Exercise directions: Copy the result of filtering the entries below for lines that include the string "pour".

Dataset:
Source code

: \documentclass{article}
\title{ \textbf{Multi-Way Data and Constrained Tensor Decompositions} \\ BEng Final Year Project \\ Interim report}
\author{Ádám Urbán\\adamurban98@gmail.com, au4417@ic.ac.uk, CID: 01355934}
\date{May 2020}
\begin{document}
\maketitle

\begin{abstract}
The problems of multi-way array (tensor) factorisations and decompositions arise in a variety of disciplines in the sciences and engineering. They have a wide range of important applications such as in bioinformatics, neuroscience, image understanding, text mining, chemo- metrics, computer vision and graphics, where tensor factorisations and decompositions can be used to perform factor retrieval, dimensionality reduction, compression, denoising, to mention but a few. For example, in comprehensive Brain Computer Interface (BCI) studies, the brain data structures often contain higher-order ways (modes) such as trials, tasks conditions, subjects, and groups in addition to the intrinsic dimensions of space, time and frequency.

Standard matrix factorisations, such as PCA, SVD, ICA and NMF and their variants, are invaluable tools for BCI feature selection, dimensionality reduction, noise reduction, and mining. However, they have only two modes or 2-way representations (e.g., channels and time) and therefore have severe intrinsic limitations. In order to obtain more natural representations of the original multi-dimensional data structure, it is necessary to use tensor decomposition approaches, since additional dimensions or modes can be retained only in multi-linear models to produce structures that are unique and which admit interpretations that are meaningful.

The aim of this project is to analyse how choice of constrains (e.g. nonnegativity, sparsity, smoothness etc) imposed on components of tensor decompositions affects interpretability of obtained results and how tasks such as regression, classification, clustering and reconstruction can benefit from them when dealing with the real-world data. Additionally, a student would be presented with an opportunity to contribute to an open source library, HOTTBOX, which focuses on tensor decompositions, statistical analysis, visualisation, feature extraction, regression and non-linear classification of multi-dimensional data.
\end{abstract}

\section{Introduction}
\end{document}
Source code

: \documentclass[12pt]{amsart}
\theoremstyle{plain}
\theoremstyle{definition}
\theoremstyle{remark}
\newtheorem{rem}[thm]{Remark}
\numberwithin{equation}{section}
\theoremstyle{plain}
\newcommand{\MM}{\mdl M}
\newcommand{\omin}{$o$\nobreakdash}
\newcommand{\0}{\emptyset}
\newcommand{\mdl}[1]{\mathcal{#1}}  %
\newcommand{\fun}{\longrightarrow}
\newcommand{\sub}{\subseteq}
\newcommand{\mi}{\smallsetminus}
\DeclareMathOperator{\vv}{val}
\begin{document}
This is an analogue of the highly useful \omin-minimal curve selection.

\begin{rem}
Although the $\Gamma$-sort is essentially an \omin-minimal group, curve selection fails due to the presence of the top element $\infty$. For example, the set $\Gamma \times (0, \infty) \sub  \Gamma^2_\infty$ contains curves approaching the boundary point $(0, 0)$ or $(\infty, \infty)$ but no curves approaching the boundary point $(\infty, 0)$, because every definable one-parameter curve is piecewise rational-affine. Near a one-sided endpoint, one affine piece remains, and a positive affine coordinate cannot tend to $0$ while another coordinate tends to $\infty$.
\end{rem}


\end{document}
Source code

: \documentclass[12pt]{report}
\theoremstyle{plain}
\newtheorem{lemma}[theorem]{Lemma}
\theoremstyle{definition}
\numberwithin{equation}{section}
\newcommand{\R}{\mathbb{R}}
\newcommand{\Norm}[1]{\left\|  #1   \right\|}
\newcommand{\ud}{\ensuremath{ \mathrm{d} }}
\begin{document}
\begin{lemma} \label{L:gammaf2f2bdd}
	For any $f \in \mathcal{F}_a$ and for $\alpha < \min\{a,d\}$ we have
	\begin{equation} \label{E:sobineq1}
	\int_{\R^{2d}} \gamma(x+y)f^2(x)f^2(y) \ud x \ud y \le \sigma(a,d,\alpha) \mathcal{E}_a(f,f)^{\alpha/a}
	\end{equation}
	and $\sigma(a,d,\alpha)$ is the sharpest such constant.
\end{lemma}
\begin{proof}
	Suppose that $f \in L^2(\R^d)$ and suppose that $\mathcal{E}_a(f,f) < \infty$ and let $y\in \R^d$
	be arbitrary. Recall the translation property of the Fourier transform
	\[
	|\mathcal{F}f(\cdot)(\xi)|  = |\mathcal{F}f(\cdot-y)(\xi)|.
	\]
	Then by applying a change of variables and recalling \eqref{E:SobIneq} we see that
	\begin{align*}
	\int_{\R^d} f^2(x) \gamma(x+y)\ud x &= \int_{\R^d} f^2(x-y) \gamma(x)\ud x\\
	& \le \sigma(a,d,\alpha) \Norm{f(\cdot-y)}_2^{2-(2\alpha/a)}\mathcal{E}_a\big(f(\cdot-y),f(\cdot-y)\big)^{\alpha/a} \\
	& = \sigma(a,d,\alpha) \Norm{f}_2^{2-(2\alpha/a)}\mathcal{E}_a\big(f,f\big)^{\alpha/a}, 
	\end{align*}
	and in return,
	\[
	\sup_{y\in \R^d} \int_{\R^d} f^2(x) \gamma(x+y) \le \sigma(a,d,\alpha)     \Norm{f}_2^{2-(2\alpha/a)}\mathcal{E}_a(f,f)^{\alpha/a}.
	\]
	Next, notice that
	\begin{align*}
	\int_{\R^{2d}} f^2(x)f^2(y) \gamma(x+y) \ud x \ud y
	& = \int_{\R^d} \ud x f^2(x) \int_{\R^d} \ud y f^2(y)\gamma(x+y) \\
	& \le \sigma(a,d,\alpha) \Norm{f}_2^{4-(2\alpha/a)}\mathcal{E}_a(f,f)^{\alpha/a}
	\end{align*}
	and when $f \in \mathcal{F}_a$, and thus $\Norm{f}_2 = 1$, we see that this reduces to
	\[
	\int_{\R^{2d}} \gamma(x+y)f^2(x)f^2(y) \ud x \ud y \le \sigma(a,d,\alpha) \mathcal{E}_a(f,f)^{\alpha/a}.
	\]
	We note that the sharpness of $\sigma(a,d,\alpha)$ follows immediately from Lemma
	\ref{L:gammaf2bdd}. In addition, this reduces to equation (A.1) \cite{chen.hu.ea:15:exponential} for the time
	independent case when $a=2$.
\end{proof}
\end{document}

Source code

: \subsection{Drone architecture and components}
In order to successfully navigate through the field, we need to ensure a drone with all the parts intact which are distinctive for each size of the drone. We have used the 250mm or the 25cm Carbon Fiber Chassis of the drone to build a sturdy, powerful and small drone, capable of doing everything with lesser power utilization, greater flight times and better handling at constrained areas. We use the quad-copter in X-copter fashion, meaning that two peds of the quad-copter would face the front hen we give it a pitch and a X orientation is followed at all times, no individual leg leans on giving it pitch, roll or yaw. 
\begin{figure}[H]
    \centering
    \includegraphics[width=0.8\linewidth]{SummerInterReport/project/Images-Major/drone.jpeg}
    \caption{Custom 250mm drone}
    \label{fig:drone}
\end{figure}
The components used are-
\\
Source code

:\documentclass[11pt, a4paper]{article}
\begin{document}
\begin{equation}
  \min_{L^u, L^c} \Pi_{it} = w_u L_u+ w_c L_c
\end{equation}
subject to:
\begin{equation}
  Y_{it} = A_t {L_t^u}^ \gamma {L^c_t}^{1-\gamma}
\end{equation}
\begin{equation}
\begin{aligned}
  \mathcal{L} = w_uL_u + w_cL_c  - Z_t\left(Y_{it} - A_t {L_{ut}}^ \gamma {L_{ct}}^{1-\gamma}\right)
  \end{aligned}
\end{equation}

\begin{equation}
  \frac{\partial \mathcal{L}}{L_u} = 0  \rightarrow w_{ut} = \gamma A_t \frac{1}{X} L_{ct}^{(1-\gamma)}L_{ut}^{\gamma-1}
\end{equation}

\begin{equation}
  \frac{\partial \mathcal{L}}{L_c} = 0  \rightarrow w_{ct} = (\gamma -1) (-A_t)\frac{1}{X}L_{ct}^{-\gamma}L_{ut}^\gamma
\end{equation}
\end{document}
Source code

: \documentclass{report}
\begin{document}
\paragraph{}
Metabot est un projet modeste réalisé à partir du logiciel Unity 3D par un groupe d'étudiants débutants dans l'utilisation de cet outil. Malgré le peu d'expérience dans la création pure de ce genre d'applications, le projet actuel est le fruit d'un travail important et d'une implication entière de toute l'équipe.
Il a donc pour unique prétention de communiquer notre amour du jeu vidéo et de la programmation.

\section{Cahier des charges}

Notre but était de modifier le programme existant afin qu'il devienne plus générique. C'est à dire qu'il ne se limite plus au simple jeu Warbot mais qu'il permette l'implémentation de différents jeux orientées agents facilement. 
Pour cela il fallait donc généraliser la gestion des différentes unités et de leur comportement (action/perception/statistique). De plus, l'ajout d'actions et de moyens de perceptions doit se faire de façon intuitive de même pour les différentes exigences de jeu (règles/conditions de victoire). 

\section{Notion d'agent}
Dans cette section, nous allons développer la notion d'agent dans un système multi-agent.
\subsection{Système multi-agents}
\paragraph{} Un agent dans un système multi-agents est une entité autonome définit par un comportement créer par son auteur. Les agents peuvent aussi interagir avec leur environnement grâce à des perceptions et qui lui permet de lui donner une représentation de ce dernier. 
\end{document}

Response to this exercise:
Il a donc pour unique prétention de communiquer notre amour du jeu vidéo et de la programmation.
Pour cela il fallait donc généraliser la gestion des différentes unités et de leur comportement (action/perception/statistique). De plus, l'ajout d'actions et de moyens de perceptions doit se faire de façon intuitive de même pour les différentes exigences de jeu (règles/conditions de victoire). 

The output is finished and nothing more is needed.